== Your instructions ==
In the data below, one line contains "当你在 hosts 文件中添加了" and a later one contains "这意味着，当你尝试访问 baidu.com 时，你的浏览器会尝试连接到本地计算机上运行的服务或者尝试通过本地网络来查找". Print both, with every line between them, exactly and alone.

- - -

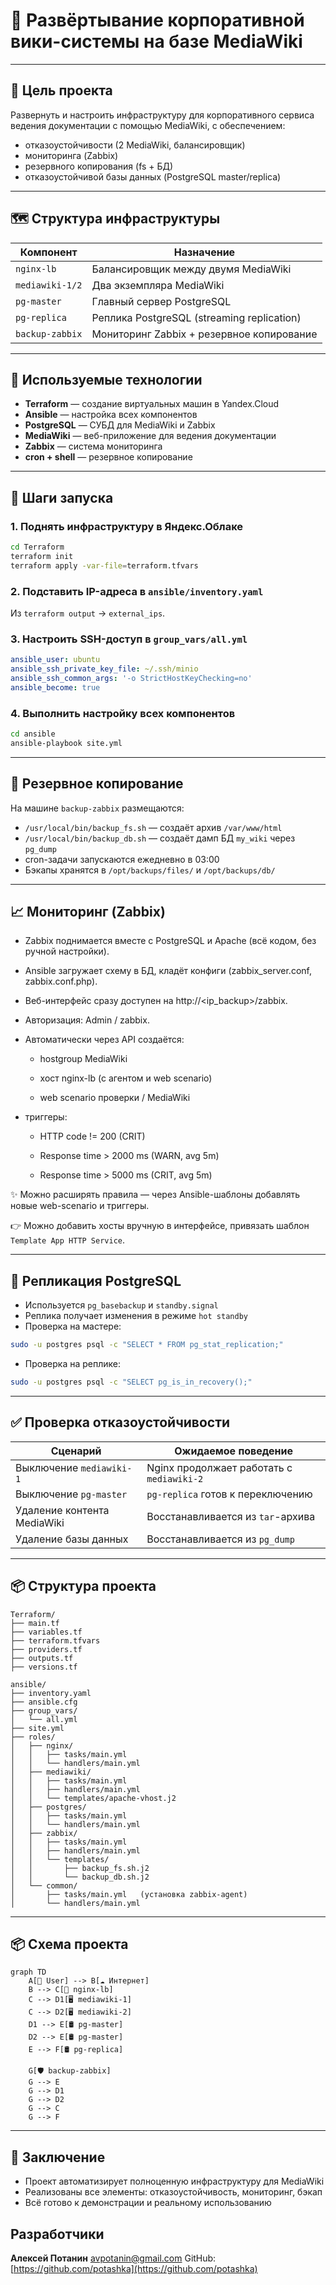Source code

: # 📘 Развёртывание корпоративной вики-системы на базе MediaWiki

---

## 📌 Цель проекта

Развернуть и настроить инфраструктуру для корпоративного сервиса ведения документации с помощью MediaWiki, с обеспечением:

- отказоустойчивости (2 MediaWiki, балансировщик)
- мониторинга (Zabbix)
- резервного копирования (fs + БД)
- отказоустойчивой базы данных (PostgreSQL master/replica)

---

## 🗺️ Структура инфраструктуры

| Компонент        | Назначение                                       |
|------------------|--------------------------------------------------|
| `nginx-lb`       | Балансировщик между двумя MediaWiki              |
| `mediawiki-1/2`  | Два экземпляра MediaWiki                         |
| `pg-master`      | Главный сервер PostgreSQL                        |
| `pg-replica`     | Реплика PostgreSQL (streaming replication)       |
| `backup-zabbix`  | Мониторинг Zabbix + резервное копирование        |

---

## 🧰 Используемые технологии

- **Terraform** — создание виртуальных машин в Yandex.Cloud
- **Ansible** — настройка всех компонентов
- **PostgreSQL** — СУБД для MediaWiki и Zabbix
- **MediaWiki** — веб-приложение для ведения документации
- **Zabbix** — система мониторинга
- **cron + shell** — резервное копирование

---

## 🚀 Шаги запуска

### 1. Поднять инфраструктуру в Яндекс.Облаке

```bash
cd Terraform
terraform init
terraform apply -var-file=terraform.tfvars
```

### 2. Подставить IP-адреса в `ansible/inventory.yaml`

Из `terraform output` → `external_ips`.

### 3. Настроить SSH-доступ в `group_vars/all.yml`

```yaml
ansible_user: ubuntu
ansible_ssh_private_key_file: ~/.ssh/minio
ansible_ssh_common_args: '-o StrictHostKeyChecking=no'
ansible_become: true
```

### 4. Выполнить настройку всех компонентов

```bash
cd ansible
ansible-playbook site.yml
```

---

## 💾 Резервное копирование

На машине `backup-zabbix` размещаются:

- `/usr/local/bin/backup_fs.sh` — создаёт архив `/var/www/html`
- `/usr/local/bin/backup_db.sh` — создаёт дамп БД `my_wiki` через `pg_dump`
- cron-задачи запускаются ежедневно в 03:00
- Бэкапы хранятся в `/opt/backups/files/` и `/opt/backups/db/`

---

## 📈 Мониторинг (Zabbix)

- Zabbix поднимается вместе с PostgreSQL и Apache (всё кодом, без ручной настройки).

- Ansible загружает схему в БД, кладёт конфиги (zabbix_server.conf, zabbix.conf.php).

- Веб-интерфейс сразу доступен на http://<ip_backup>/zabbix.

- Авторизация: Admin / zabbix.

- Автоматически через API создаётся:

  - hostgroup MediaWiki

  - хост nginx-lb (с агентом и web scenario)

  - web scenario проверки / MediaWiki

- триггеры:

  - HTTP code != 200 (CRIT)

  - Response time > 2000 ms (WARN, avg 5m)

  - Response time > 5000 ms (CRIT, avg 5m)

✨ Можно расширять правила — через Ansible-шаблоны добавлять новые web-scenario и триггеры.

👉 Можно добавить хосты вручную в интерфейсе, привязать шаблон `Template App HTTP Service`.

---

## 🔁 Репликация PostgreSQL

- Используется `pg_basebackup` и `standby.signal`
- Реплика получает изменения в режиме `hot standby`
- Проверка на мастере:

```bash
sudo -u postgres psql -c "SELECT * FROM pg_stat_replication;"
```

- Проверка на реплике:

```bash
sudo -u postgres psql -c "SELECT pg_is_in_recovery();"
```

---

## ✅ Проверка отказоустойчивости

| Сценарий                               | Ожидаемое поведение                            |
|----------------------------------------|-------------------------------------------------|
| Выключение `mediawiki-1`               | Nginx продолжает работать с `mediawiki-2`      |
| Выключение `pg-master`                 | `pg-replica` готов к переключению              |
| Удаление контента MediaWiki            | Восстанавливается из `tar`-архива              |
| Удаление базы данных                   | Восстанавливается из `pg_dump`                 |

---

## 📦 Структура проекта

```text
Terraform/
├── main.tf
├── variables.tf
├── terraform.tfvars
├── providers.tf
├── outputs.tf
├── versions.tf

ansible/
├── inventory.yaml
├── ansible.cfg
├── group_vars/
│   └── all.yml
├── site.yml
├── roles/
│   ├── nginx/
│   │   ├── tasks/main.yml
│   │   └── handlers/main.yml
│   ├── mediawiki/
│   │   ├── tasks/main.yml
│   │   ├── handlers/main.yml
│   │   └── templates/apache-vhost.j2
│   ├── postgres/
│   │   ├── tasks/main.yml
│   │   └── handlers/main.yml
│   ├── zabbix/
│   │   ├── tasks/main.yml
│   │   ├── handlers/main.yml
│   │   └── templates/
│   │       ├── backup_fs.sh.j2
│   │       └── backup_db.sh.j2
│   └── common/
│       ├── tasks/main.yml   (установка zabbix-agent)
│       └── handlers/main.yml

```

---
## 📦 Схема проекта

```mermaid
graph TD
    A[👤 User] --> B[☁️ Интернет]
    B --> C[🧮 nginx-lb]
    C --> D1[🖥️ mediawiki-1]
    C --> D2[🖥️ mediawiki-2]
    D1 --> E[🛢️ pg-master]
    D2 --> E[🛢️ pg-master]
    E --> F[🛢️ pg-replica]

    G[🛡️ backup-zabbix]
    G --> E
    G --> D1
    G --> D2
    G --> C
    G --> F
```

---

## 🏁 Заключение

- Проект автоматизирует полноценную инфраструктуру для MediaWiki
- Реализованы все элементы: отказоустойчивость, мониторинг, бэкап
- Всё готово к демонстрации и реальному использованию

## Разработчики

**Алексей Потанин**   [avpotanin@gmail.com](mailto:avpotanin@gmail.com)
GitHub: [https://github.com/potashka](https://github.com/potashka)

- - -

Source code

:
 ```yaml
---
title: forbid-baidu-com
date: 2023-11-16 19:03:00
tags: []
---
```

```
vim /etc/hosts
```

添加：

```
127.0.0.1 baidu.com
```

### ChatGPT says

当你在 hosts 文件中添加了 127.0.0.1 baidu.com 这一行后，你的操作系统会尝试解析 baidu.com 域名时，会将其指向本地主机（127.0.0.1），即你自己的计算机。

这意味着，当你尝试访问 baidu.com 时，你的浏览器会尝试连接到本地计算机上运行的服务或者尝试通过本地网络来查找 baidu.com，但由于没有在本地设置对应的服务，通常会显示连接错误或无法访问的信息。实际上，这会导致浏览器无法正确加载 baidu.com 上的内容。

- - -

== Solution to this exercise ==
当你在 hosts 文件中添加了 127.0.0.1 baidu.com 这一行后，你的操作系统会尝试解析 baidu.com 域名时，会将其指向本地主机（127.0.0.1），即你自己的计算机。

这意味着，当你尝试访问 baidu.com 时，你的浏览器会尝试连接到本地计算机上运行的服务或者尝试通过本地网络来查找 baidu.com，但由于没有在本地设置对应的服务，通常会显示连接错误或无法访问的信息。实际上，这会导致浏览器无法正确加载 baidu.com 上的内容。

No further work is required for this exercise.